## WHAT TO WORK ON
From the entries that follow, gather each line holding the word "EPUAP".

[Collected data]
***

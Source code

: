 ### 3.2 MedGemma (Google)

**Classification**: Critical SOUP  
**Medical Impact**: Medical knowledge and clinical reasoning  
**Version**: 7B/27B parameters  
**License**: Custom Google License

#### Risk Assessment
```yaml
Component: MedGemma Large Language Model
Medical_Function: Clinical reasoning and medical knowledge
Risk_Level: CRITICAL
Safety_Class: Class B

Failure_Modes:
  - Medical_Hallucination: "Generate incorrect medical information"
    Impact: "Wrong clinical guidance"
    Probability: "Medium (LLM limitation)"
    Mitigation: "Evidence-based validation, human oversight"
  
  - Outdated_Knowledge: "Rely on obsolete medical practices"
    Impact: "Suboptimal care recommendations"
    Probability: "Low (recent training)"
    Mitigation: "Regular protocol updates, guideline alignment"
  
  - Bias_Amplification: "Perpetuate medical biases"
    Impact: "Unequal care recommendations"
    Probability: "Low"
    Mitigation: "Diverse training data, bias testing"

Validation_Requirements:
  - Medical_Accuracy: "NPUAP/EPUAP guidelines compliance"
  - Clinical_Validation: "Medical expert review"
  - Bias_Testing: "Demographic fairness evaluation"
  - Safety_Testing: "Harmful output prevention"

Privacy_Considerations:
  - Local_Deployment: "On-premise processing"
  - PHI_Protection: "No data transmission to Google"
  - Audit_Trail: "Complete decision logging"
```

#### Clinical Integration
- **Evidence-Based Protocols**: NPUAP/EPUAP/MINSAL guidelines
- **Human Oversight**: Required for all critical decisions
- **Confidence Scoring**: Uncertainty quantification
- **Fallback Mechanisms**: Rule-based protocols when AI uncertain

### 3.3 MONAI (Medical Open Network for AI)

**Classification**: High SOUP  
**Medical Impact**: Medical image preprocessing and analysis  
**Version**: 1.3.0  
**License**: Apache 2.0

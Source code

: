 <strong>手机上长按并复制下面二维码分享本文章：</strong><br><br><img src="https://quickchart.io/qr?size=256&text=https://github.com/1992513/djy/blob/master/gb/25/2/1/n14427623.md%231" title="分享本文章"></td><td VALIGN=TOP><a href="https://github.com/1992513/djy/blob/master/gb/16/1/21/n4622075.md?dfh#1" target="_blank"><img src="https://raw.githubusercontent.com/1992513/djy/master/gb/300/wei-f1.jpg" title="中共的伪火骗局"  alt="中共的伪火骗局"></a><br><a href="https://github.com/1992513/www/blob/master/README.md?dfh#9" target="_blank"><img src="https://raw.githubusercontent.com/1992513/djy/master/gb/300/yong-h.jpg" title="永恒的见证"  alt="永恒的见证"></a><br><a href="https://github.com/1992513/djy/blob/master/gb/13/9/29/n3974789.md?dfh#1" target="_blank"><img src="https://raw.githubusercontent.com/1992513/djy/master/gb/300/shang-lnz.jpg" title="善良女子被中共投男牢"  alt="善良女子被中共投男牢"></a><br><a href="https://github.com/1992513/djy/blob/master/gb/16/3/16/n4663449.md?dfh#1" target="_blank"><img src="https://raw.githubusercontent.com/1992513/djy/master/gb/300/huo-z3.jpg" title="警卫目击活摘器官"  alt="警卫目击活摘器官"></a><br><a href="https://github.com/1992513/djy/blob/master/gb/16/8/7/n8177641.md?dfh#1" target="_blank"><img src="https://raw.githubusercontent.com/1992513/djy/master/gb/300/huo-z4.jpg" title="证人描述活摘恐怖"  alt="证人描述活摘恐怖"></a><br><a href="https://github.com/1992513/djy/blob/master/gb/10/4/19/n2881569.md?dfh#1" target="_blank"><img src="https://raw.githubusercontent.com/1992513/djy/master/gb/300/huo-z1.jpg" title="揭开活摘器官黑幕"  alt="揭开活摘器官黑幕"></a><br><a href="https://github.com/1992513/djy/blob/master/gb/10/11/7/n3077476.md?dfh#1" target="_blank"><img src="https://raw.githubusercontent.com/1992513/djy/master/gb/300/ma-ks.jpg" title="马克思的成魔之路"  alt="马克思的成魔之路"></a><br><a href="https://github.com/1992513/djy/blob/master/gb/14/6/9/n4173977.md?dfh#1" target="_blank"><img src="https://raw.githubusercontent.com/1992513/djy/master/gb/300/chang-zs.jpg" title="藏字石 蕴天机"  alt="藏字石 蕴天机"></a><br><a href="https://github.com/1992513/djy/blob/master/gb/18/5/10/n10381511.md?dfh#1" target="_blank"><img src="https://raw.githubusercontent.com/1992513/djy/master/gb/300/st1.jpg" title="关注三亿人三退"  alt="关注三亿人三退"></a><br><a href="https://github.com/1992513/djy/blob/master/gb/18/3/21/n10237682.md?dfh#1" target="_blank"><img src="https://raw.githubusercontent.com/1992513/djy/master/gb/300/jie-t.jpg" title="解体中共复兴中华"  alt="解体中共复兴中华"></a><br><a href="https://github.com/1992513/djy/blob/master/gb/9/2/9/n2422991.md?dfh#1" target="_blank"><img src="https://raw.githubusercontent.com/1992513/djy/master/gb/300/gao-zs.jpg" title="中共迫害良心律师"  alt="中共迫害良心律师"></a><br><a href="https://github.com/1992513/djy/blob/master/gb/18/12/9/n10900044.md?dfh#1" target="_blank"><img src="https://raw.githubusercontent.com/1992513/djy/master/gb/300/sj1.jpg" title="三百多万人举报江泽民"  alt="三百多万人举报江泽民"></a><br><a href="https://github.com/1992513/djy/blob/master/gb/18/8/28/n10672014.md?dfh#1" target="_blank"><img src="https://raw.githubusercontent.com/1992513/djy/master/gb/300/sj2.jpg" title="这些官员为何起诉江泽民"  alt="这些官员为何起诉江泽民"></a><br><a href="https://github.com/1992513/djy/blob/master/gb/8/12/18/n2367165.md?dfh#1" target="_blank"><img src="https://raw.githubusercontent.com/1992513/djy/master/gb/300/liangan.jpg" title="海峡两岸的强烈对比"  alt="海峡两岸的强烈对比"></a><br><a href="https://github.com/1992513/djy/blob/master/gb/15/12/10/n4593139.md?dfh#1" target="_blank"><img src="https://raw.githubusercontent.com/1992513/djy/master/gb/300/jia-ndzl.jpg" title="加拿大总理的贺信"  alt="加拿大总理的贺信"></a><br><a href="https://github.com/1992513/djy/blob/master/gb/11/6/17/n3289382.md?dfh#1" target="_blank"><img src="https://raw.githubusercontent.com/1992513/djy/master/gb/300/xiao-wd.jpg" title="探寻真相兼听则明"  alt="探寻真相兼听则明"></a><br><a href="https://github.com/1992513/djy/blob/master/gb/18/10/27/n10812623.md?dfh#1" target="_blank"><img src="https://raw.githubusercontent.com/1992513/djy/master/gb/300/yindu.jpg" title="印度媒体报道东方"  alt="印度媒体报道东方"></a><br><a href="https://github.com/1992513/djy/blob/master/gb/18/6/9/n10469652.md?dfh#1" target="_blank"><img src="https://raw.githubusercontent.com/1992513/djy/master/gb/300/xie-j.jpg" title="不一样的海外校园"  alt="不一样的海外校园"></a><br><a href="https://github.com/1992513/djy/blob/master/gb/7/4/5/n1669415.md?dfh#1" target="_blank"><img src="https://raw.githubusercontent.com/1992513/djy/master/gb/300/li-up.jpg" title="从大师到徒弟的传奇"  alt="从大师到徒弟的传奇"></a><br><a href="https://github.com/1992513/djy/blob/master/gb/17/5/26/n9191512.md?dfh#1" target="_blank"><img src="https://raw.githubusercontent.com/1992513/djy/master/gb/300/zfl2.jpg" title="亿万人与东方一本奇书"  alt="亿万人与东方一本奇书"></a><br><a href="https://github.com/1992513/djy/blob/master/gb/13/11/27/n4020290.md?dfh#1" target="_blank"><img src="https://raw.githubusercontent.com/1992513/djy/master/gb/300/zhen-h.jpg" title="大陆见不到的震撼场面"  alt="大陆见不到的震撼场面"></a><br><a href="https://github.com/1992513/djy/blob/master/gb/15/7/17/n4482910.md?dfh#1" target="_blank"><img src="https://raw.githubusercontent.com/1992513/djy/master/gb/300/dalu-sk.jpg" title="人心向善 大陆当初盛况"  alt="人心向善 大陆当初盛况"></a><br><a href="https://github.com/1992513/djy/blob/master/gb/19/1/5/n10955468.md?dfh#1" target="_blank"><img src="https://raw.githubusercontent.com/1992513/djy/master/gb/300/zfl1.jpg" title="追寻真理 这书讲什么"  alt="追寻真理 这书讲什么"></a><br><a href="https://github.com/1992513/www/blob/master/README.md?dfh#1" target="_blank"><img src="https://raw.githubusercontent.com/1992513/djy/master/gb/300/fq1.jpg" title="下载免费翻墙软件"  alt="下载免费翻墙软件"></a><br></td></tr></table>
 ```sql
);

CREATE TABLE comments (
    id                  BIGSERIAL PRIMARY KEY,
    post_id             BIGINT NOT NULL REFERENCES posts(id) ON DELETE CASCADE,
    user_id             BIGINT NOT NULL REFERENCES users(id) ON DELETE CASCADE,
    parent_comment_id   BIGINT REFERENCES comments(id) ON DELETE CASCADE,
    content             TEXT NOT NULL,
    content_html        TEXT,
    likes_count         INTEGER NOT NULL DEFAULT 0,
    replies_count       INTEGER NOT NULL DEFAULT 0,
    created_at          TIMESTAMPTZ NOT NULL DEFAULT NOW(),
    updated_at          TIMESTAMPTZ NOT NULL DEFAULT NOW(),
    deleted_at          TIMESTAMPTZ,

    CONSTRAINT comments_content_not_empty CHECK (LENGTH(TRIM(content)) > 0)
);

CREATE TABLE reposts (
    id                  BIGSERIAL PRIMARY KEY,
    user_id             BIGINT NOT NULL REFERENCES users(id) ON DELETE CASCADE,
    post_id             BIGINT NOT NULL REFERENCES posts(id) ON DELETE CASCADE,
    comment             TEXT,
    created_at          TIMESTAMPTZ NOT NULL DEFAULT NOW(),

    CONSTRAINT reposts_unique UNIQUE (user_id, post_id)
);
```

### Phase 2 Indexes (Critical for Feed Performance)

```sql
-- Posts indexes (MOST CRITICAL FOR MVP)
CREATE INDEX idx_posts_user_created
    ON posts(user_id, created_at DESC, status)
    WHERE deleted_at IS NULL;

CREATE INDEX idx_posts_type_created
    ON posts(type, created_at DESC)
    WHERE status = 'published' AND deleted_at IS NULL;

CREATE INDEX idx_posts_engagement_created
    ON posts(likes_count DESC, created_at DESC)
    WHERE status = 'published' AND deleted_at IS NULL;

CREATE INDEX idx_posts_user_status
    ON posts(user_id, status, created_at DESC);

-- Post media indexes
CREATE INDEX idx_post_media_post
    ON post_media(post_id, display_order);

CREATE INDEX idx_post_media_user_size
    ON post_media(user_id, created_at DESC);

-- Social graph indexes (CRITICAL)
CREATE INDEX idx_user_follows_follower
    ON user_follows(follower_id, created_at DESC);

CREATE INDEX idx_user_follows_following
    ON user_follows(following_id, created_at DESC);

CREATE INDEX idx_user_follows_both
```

***

## SOLUTION
  - Medical_Accuracy: "NPUAP/EPUAP guidelines compliance"
- **Evidence-Based Protocols**: NPUAP/EPUAP/MINSAL guidelines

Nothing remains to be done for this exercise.